Task. Quote the entries below from the line with "the waveform clearly." through the line with "4. How can you", both ends included, and only those lines.

Entries provided.

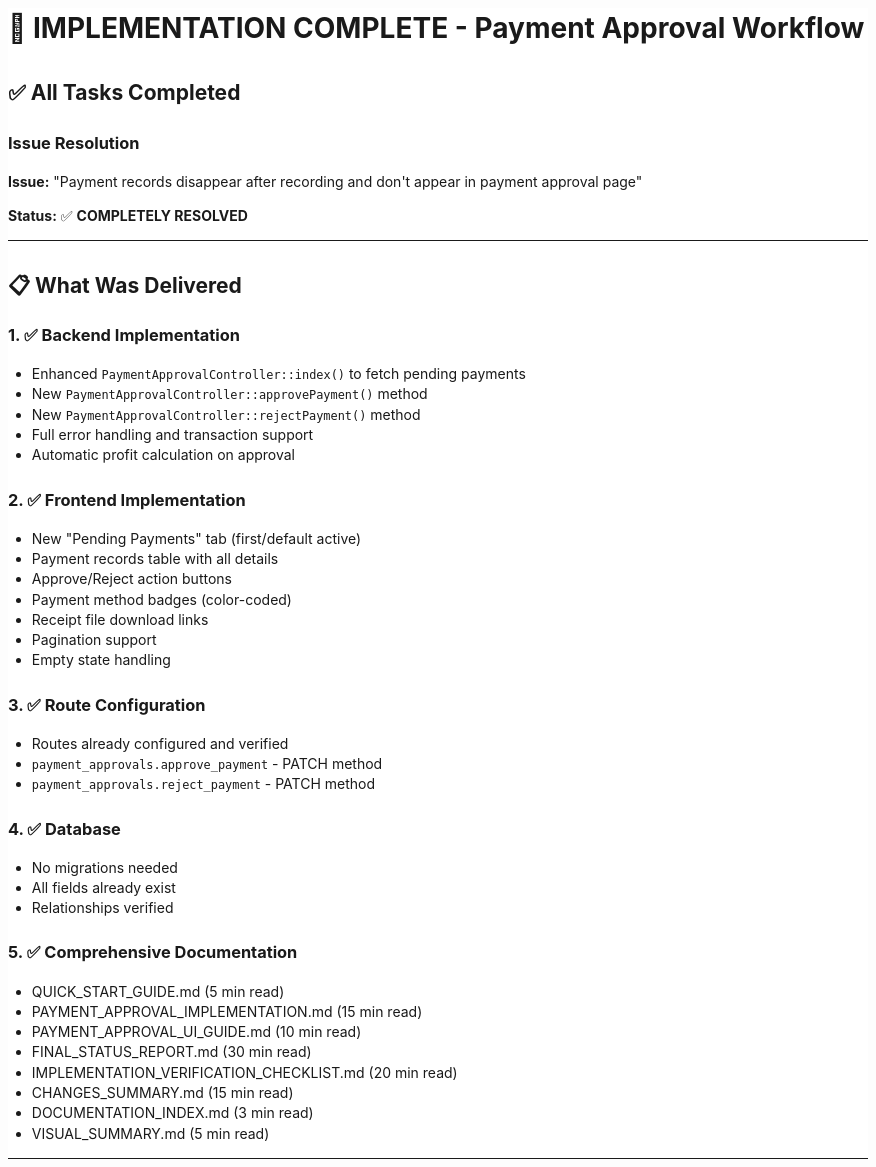 # 🎉 IMPLEMENTATION COMPLETE - Payment Approval Workflow

## ✅ All Tasks Completed

### Issue Resolution
**Issue:** "Payment records disappear after recording and don't appear in payment approval page"

**Status:** ✅ **COMPLETELY RESOLVED**

---

## 📋 What Was Delivered

### 1. ✅ Backend Implementation
- Enhanced `PaymentApprovalController::index()` to fetch pending payments
- New `PaymentApprovalController::approvePayment()` method
- New `PaymentApprovalController::rejectPayment()` method
- Full error handling and transaction support
- Automatic profit calculation on approval

### 2. ✅ Frontend Implementation  
- New "Pending Payments" tab (first/default active)
- Payment records table with all details
- Approve/Reject action buttons
- Payment method badges (color-coded)
- Receipt file download links
- Pagination support
- Empty state handling

### 3. ✅ Route Configuration
- Routes already configured and verified
- `payment_approvals.approve_payment` - PATCH method
- `payment_approvals.reject_payment` - PATCH method

### 4. ✅ Database
- No migrations needed
- All fields already exist
- Relationships verified

### 5. ✅ Comprehensive Documentation
- QUICK_START_GUIDE.md (5 min read)
- PAYMENT_APPROVAL_IMPLEMENTATION.md (15 min read)
- PAYMENT_APPROVAL_UI_GUIDE.md (10 min read)
- FINAL_STATUS_REPORT.md (30 min read)
- IMPLEMENTATION_VERIFICATION_CHECKLIST.md (20 min read)
- CHANGES_SUMMARY.md (15 min read)
- DOCUMENTATION_INDEX.md (3 min read)
- VISUAL_SUMMARY.md (5 min read)

---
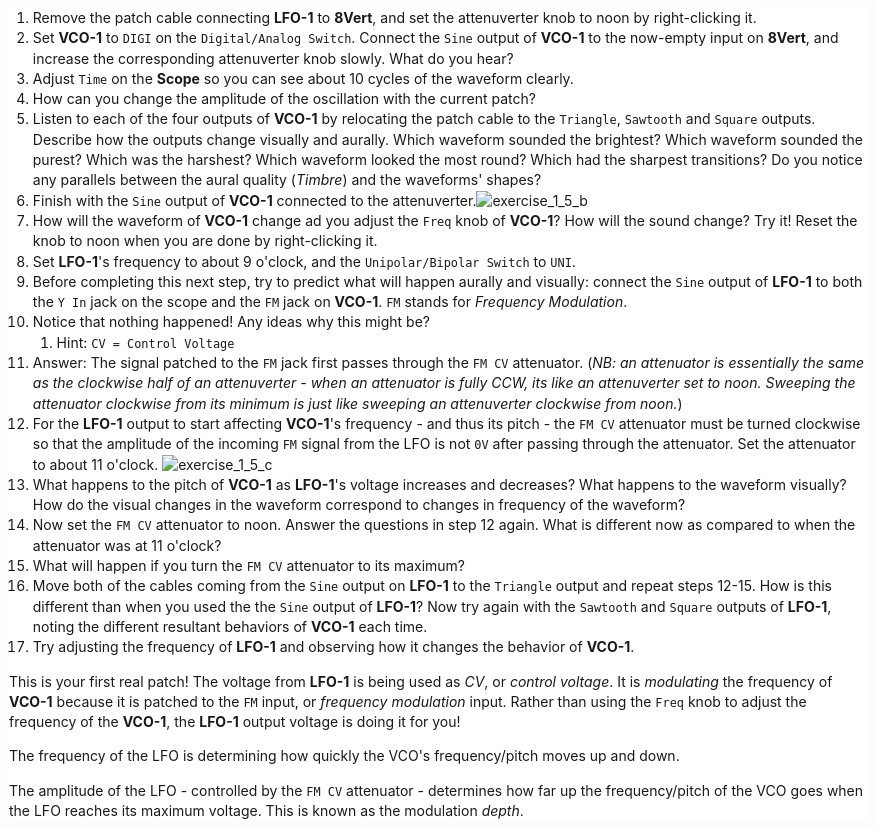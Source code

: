 1. Remove the patch cable connecting **LFO-1** to **8Vert**, and set the attenuverter knob to noon by right-clicking it.
2. Set **VCO-1** to `DIGI` on the `Digital/Analog Switch`.  Connect the `Sine` output of **VCO-1** to the now-empty input on **8Vert**, and increase the corresponding attenuverter knob slowly.  What do you hear?
3. Adjust `Time` on the **Scope** so you can see about 10 cycles of the waveform clearly.
4. How can you change the amplitude of the oscillation with the current patch?  
5. Listen to each of the four outputs of **VCO-1** by relocating the patch cable to the `Triangle`, `Sawtooth`   and `Square` outputs. Describe how the outputs change visually and aurally.  Which waveform sounded the brightest?  Which waveform sounded the purest?  Which was the harshest?  Which waveform looked the most round?  Which had the sharpest transitions?  Do you notice any parallels between the aural quality (*Timbre*) and the waveforms' shapes?  
6. Finish with the `Sine` output of **VCO-1** connected to the attenuverter.![exercise_1_5_b](C:\Users\wolks\Dropbox\2019_synthschool\pw\exercise_1_5_b.png)
7. How will the waveform of **VCO-1** change ad you adjust the `Freq` knob of **VCO-1**?  How will the sound change?  Try it! Reset the knob to noon when you are done by right-clicking it.
8. Set **LFO-1**'s frequency to about 9 o'clock, and the `Unipolar/Bipolar Switch` to `UNI`.
9. Before completing this next step, try to predict what will happen aurally and visually: connect the `Sine` output of **LFO-1** to both the `Y In` jack on the scope and the `FM` jack on **VCO-1**.  `FM` stands for *Frequency Modulation*.
10. Notice that nothing happened!  Any ideas why this might be?
    1. Hint: `CV = Control Voltage`
11. Answer: The signal patched to the `FM` jack first passes through the `FM CV` attenuator. (*NB: an attenuator is essentially the same as the clockwise half of an attenuverter - when an attenuator is fully CCW, its like an attenuverter set to noon.  Sweeping the attenuator clockwise from its minimum is just like sweeping an attenuverter clockwise from noon.*)
12. For the **LFO-1** output to start affecting **VCO-1**'s frequency - and thus its pitch - the `FM CV` attenuator must be turned clockwise so that the amplitude of the incoming `FM` signal from the LFO is not `0V` after passing through the attenuator.  Set the attenuator to about 11 o'clock. ![exercise_1_5_c](C:\Users\wolks\Dropbox\2019_synthschool\pw\exercise_1_5_c.png)
13. What happens to the pitch of **VCO-1** as **LFO-1**'s voltage increases and decreases?  What happens to the waveform visually?  How do the visual changes in the waveform correspond to changes in frequency of the waveform?
14. Now set the `FM CV` attenuator to noon.  Answer the questions in step 12 again.  What is different now as compared to when the attenuator was at 11 o'clock?  
15. What will happen if you turn the `FM CV` attenuator to its maximum?
16. Move both of the cables coming from the `Sine` output on **LFO-1** to the `Triangle` output and repeat steps 12-15.  How is this different than when you used the the `Sine` output of **LFO-1**?  Now try again with the `Sawtooth` and `Square` outputs of **LFO-1**, noting the different resultant behaviors of **VCO-1** each time.
17. Try adjusting the frequency of **LFO-1** and observing how it changes the behavior of **VCO-1**.

This is your first real patch!  The voltage from **LFO-1** is being used as *CV*, or *control voltage*.  It is *modulating* the frequency of **VCO-1** because it is patched to the `FM` input, or *frequency modulation* input.  Rather than using the `Freq` knob to adjust the frequency of the **VCO-1**, the **LFO-1** output voltage is doing it for you!  

The frequency of the LFO is determining how quickly the VCO's frequency/pitch moves up and down.  

The amplitude of the LFO - controlled by the `FM CV` attenuator - determines how far up the frequency/pitch of the VCO goes when the LFO reaches its maximum voltage.  This is known as the modulation *depth*. 
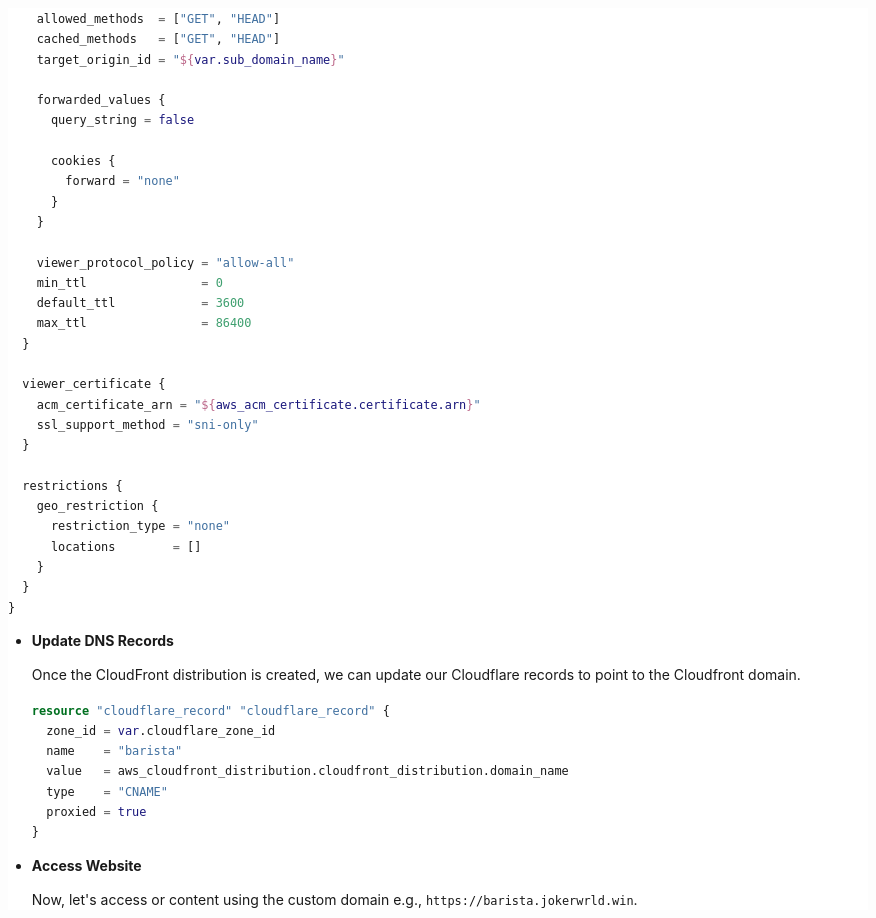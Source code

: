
   ```terraform
      allowed_methods  = ["GET", "HEAD"]
      cached_methods   = ["GET", "HEAD"]
      target_origin_id = "${var.sub_domain_name}"

      forwarded_values {
        query_string = false

        cookies {
          forward = "none"
        }
      }

      viewer_protocol_policy = "allow-all"
      min_ttl                = 0
      default_ttl            = 3600
      max_ttl                = 86400
    }

    viewer_certificate {
      acm_certificate_arn = "${aws_acm_certificate.certificate.arn}"
      ssl_support_method = "sni-only"
    }

    restrictions {
      geo_restriction {
        restriction_type = "none"
        locations        = []
      }
    }
  }
  ```

- **Update DNS Records**

  Once the CloudFront distribution is created, we can update our Cloudflare records to point to the Cloudfront domain.

  ```terraform
  resource "cloudflare_record" "cloudflare_record" {
    zone_id = var.cloudflare_zone_id
    name    = "barista"
    value   = aws_cloudfront_distribution.cloudfront_distribution.domain_name
    type    = "CNAME"
    proxied = true
  }
  ```

- **Access Website**

  Now, let's access or content using the custom domain e.g., `https://barista.jokerwrld.win`.
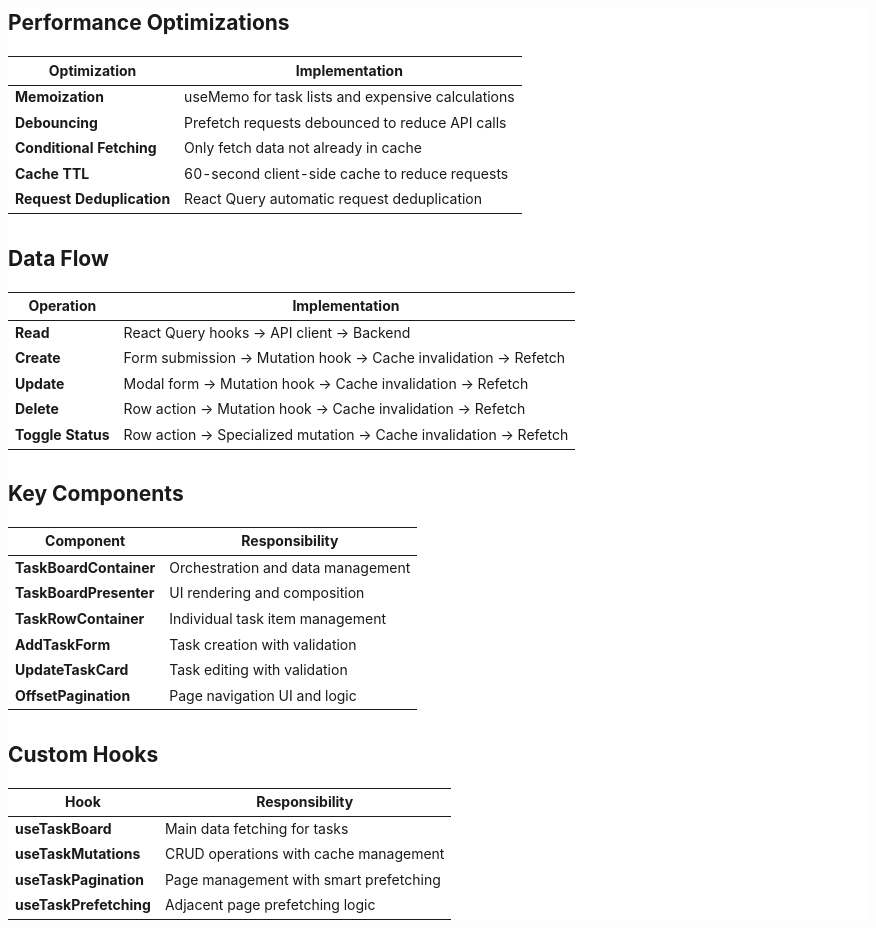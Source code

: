 ## Performance Optimizations

| **Optimization** | **Implementation** |
|------------------|-------------------|
| **Memoization** | useMemo for task lists and expensive calculations |
| **Debouncing** | Prefetch requests debounced to reduce API calls |
| **Conditional Fetching** | Only fetch data not already in cache |
| **Cache TTL** | 60-second client-side cache to reduce requests |
| **Request Deduplication** | React Query automatic request deduplication |

## Data Flow

| **Operation** | **Implementation** |
|---------------|-------------------|
| **Read** | React Query hooks → API client → Backend |
| **Create** | Form submission → Mutation hook → Cache invalidation → Refetch |
| **Update** | Modal form → Mutation hook → Cache invalidation → Refetch |
| **Delete** | Row action → Mutation hook → Cache invalidation → Refetch |
| **Toggle Status** | Row action → Specialized mutation → Cache invalidation → Refetch |

## Key Components

| **Component** | **Responsibility** |
|---------------|-------------------|
| **TaskBoardContainer** | Orchestration and data management |
| **TaskBoardPresenter** | UI rendering and composition |
| **TaskRowContainer** | Individual task item management |
| **AddTaskForm** | Task creation with validation |
| **UpdateTaskCard** | Task editing with validation |
| **OffsetPagination** | Page navigation UI and logic |

## Custom Hooks

| **Hook** | **Responsibility** |
|----------|-------------------|
| **useTaskBoard** | Main data fetching for tasks |
| **useTaskMutations** | CRUD operations with cache management |
| **useTaskPagination** | Page management with smart prefetching |
| **useTaskPrefetching** | Adjacent page prefetching logic |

Answer section.
3. Adjust `Time` on the **Scope** so you can see about 10 cycles of the waveform clearly.
4. How can you change the amplitude of the oscillation with the current patch?  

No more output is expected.